We eventually convinced him that we could talk about it later because we would not want to hurt this mans feelings if he felt like we were talking about him.  That worked.  We finished our dinner and enjoyed our pie.

Finally back at home, way later than the normal bedtime, we sat down for prayers in his rocker.  I was about to start and he said 'we didn't talk about that man that's legs didn't work'.

And the questions began again.

I explained as best I could once again, that God makes us all a bit different.  Some with blonde hair, some with brown.  Some tall, some short.  Some with legs that work and some that need a wheelchair to help get them around.  I explained that even though he was different from us, he was ok and that he was still having a good time at dinner with his mother.  That he was still a happy person. 

Easton kept asking why this man wasn't in Heaven.  I tried my best to explain to him that we are all alive and it's not our time to go to Heaven; that man was alive just like me and him were and it's just not our time.  I explained that when we die we go to Heaven, but when we get there we are alive again.  I told him we will all die one day and we will go to Heaven.  He quickly said 'not me, just old people die.'

His wheels were turning.  His heart showing through those twinkling brown eyes.  So tenderly taking everything in asking the questions he wasn't sure about and stopping me where he needed more clarification.

He must have accepted my answers because I was able to finish our prayers and lay him down with our normal 'good nights', 'sleep goods' and 'I love you's'.  But I know his little mind was still racing.  He thinks things through.  He's so tender.  He's so gentle with other peoples feelings.  He's just about perfect, if I do say so myself. 

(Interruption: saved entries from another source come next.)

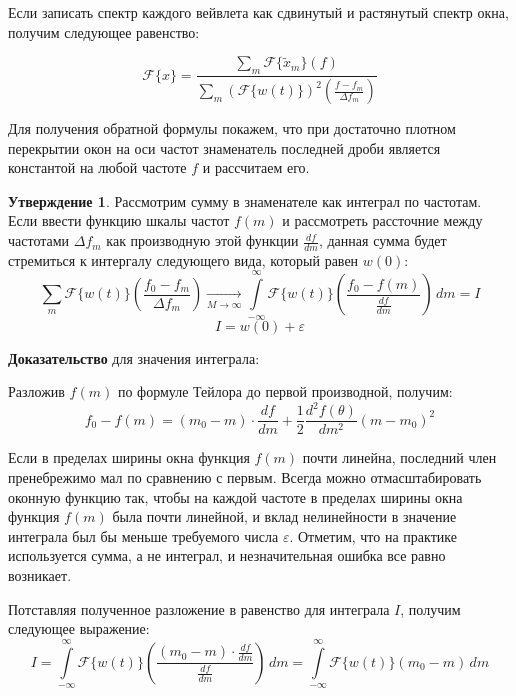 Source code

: Если записать спектр каждого вейвлета как сдвинутый и растянутый спектр окна, получим следующее равенство:

\begin{equation}
  \mathcal{F}\{x\} = 
  \frac{
    \sum \limits_m \mathcal{F}\{\tilde{x}_m\}(f)
  }{
    \sum \limits_m (\mathcal{F}\{w(t)\})^2 \left(\frac{f - f_m}{\Delta f_m}\right)
  }
  \label{eq:wavelets_back_spec}
\end{equation}


Для получения обратной формулы покажем, что при достаточно плотном перекрытии окон на оси частот
знаменатель последней дроби является константой на любой частоте $f$ и рассчитаем его.

\textbf{Утверждение 1}. Рассмотрим сумму в знаменателе как интеграл по частотам.
Если ввести функцию шкалы частот $f(m)$ и рассмотреть рассточние между частотами $\Delta f_m$ как производную этой функции $\frac{df}{dm}$,
данная сумма будет стремиться к интергалу следующего вида, который равен $w(0)$:
\begin{equation}
\sum \limits_m \mathcal{F}\{w(t)\} \left(\frac{f_0 - f_m}{\Delta f_m}\right) 
  \xrightarrow[M \to \infty]{} 
\int \limits_{-\infty}^\infty \mathcal{F}\{w(t)\} \left(\frac{f_0 - f(m)}{\frac{df}{dm}}\right) \, dm
  = I
\end{equation}
\[
I = w(0) + \varepsilon
\]

\textbf{Доказательство} для значения интеграла:

Разложив $f(m)$ по формуле Тейлора до первой производной, получим:
\begin{equation}
  f_0 - f(m) = (m_0 - m) \cdot \frac{df}{dm} + \frac{1}{2} \frac{d^2f(\theta)}{dm^2} (m - m_0)^2
\end{equation}

Если в пределах ширины окна функция $f(m)$ почти линейна, последний член пренебрежимо мал по сравнению с первым. 
Всегда можно отмасштабировать оконную функцию так, чтобы на каждой частоте в пределах ширины окна функция $f(m)$ была почти линейной, 
и вклад нелинейности в значение интеграла был бы меньше требуемого числа $\varepsilon$. Отметим, что на практике используется сумма, 
а не интеграл, и незначительная ошибка все равно возникает.

Потставляя полученное разложение в равенство для интеграла $I$, получим следующее выражение:
\begin{equation}
  I = 
  \int \limits_{-\infty}^\infty \mathcal{F}\{w(t)\} \left(\frac{(m_0 - m) \cdot \frac{df}{dm}}{\frac{df}{dm}}\right) \, dm = 
  \int \limits_{-\infty}^\infty \mathcal{F}\{w(t)\} \left(m_0 - m\right) \, dm
\end{equation}

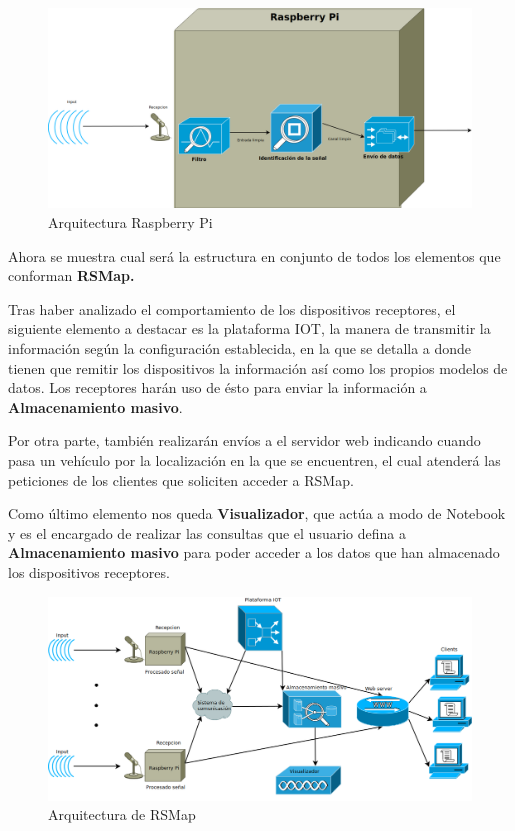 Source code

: \begin{figure}[!ht]
  \begin{center}
  \includegraphics[scale=0.25]{../images/diag_plan/diag_arqu_pi.png}
  \caption{Arquitectura Raspberry Pi}
  \label{fig:ar_rpi}
  \end{center}
\end{figure}

Ahora se muestra cual será la estructura en conjunto de todos los elementos que conforman \textbf{RSMap.}


Tras haber analizado el comportamiento de los dispositivos receptores, el siguiente elemento a destacar es la plataforma IOT, la manera de transmitir la información según la configuración establecida, en la que se detalla a donde tienen que remitir los dispositivos la información así como los propios modelos de datos. Los receptores harán uso de ésto para enviar la información a \textbf{Almacenamiento masivo}.

Por otra parte, también realizarán envíos a el servidor web indicando cuando pasa un vehículo por la localización en la que se encuentren, el cual atenderá las peticiones de los clientes que soliciten acceder a RSMap.

Como último elemento nos queda \textbf{Visualizador}, que actúa a modo de Notebook y es el encargado de realizar las consultas que el usuario defina a \textbf{Almacenamiento masivo} para poder acceder a los datos que han almacenado los dispositivos receptores.

\begin{figure}[!ht]
  \begin{center}
  \includegraphics[scale=0.35]{../images/diag_plan/diag_arqu.png}
  \caption{Arquitectura de RSMap}
  \label{fig:ar_rsmap}
  \end{center}
\end{figure}


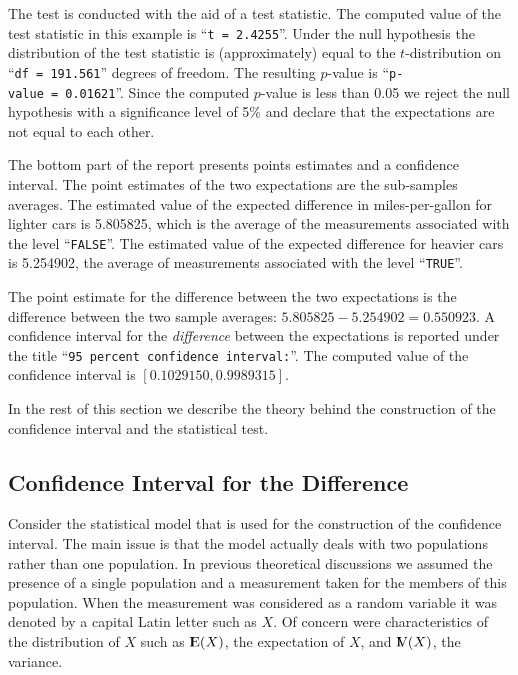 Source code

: \documentclass[]{krantz}
\newcommand{\Expec}{{\rm I\kern-.3em E}}
\newcommand{\Var}{{\rm I\kern-.3em V}}
\theoremstyle{definition}
\theoremstyle{definition}
\theoremstyle{definition}
\theoremstyle{remark}
\begin{document}
The test is conducted with the aid of a test statistic. The computed
value of the test statistic in this example is
``\texttt{t\ =\ 2.4255}''. Under the null hypothesis the distribution of
the test statistic is (approximately) equal to the \(t\)-distribution on
``\texttt{df\ =\ 191.561}'' degrees of freedom. The resulting
\(p\)-value is ``\texttt{p-value\ =\ 0.01621}''. Since the computed
\(p\)-value is less than 0.05 we reject the null hypothesis with a
significance level of 5\% and declare that the expectations are not
equal to each other.

The bottom part of the report presents points estimates and a confidence
interval. The point estimates of the two expectations are the
sub-samples averages. The estimated value of the expected difference in
miles-per-gallon for lighter cars is 5.805825, which is the average of
the measurements associated with the level ``\texttt{FALSE}''. The
estimated value of the expected difference for heavier cars is 5.254902,
the average of measurements associated with the level ``\texttt{TRUE}''.

The point estimate for the difference between the two expectations is
the difference between the two sample averages:
\(5.805825 - 5.254902 = 0.550923\). A confidence interval for the
\emph{difference} between the expectations is reported under the title
``\texttt{95\ percent\ confidence\ interval:}''. The computed value of
the confidence interval is \([0.1029150, 0.9989315]\).

In the rest of this section we describe the theory behind the
construction of the confidence interval and the statistical test.

\subsection{Confidence Interval for the
Difference}\label{confidence-interval-for-the-difference}

Consider the statistical model that is used for the construction of the
confidence interval. The main issue is that the model actually deals
with two populations rather than one population. In previous theoretical
discussions we assumed the presence of a single population and a
measurement taken for the members of this population. When the
measurement was considered as a random variable it was denoted by a
capital Latin letter such as \(X\). Of concern were characteristics of
the distribution of \(X\) such as \(\Expec(X)\), the expectation of
\(X\), and \(\Var(X)\), the variance.
\end{document}
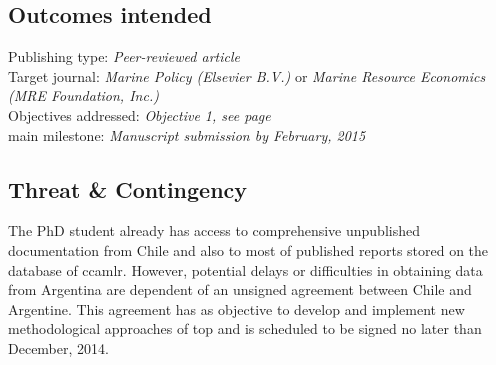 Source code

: \subsection*{Outcomes intended}

Publishing type: \textit{Peer-reviewed article} \\
Target journal: \textit{Marine Policy (Elsevier B.V.)} or \textit{Marine Resource Economics (MRE Foundation, Inc.)} \\
Objectives addressed: \textit{Objective 1, see page~\pageref{subsec:objetives} }\\
main milestone: \textit{Manuscript submission by February,  2015}


\subsection*{Threat \& Contingency}
\label{subsec:tconti}

The PhD student already has access to comprehensive unpublished documentation from Chile and also to most of published reports stored on the database of \ac{ccamlr}. However, potential delays or difficulties in obtaining data from Argentina are dependent of an unsigned agreement between Chile and Argentine. This agreement has as objective to develop and implement new methodological approaches of \acl{top} and is scheduled  to be signed no later than December, 2014. 

\vspace{2.5cm}
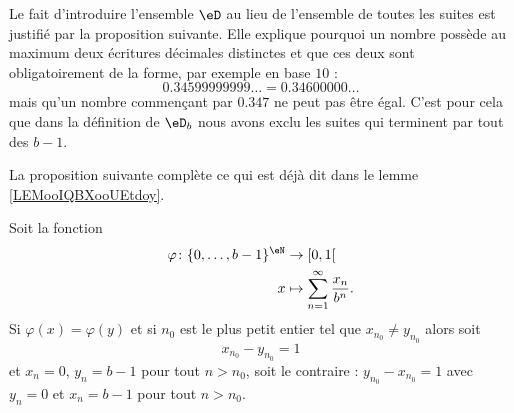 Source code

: Le fait d'introduire l'ensemble \( \eD\) au lieu de l'ensemble de toutes les suites est justifié par la proposition suivante. Elle explique pourquoi un nombre possède au maximum deux écritures décimales distinctes et que ces deux sont obligatoirement de la forme, par exemple en base \( 10\) :
\begin{equation}
	0.34599999999\ldots=0.34600000\ldots
\end{equation}
mais qu'un nombre commençant par \( 0.347\) ne peut pas être égal. C'est pour cela que dans la définition de \( \eD_b\) nous avons exclu les suites qui terminent par tout des \( b-1\).

La proposition suivante complète ce qui est déjà dit dans le lemme \ref{LEMooIQBXooUEtdoy}.
\begin{proposition} \label{PropSAOoofRlQR}
	Soit la fonction
	\begin{equation}
		\begin{aligned}
			\varphi\colon \{ 0,\ldots, b-1 \}^{\eN} & \to \mathopen[ 0 , 1 [                          \\
			x                                       & \mapsto \sum_{n=1}^{\infty}\frac{ x_n }{ b^n }.
		\end{aligned}
	\end{equation}
	Si \( \varphi(x)=\varphi(y)\) et si \( n_0\) est le plus petit entier tel que \( x_{n_0}\neq y_{n_0}\) alors soit
	\begin{equation}
		x_{n_0}-y_{n_0}=1
	\end{equation}
	et \( x_n=0\), \( y_n=b-1\) pour tout \( n>n_0\), soit le contraire : \( y_{n_0}-x_{n_0}=1\) avec \( y_n=0\) et \( x_n=b-1\) pour tout \( n>n_0\).
\end{proposition}

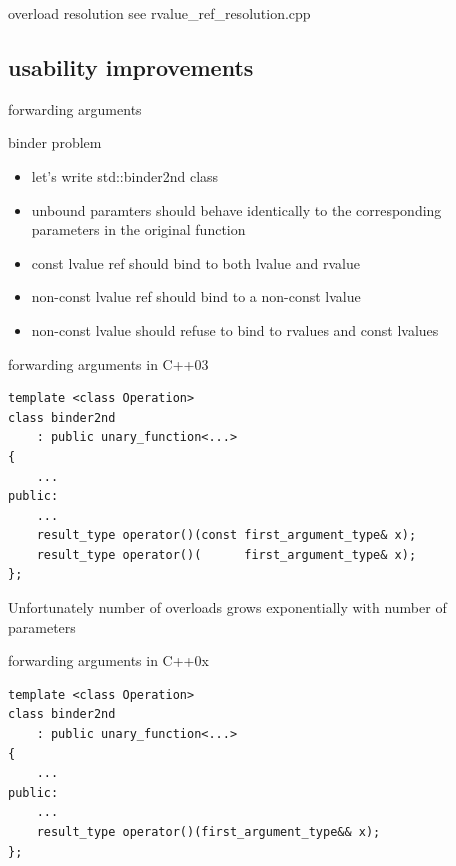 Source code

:\documentclass{beamer}
\begin{document}
\begin{frame}{overload resolution}
  see rvalue\_ref\_resolution.cpp
\end{frame}

\subsection{usability improvements}
\begin{frame}{forwarding arguments}
  \begin{block}{binder problem}
    \begin{itemize}
    \item let's write std::binder2nd class
    \item unbound paramters should behave identically to the corresponding parameters in the original function
    \item const lvalue ref should bind to both lvalue and rvalue
    \item non-const lvalue ref should bind to a non-const lvalue
    \item non-const lvalue should refuse to bind to rvalues and const lvalues
    \end{itemize}
  \end{block}
\end{frame}

\begin{frame}{forwarding arguments in C++03}
\begin{verbatim}
template <class Operation>
class binder2nd
    : public unary_function<...>
{
    ...
public:
    ...
    result_type operator()(const first_argument_type& x);
    result_type operator()(      first_argument_type& x);
};
\end{verbatim}
\begin{block}{}
  Unfortunately number of overloads grows exponentially with number of
  parameters
\end{block}
\end{frame}

\begin{frame}{forwarding arguments in C++0x}
\begin{verbatim}
template <class Operation>
class binder2nd
    : public unary_function<...>
{
    ...
public:
    ...
    result_type operator()(first_argument_type&& x);
};
\end{verbatim}
\end{frame}
\end{document}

But now I wonder.  How do you explain Heaven? How do I explain that Jesus is in Heaven, but he also lives in our hearts.  That He's what allows us to do the right things, to make the right choices, to love others.  How do you explain death and Heaven with a smile on your face, yet not wanting him to feel like he's missing out on that now. Often times he'll say 'I wanna go to Heaven mommy' and the tears form in my eyes. Heaven is a wonderful place, one we all want to go to, I just don't want him to go now. But how do I boldly, yet clearly explain that to him? Is there a book on how to teach a 3 year old about Heaven? Even about differences? Because for whatever reason, he felt that this man needed to be in Heaven. Have I told him to much? To little? To many details? 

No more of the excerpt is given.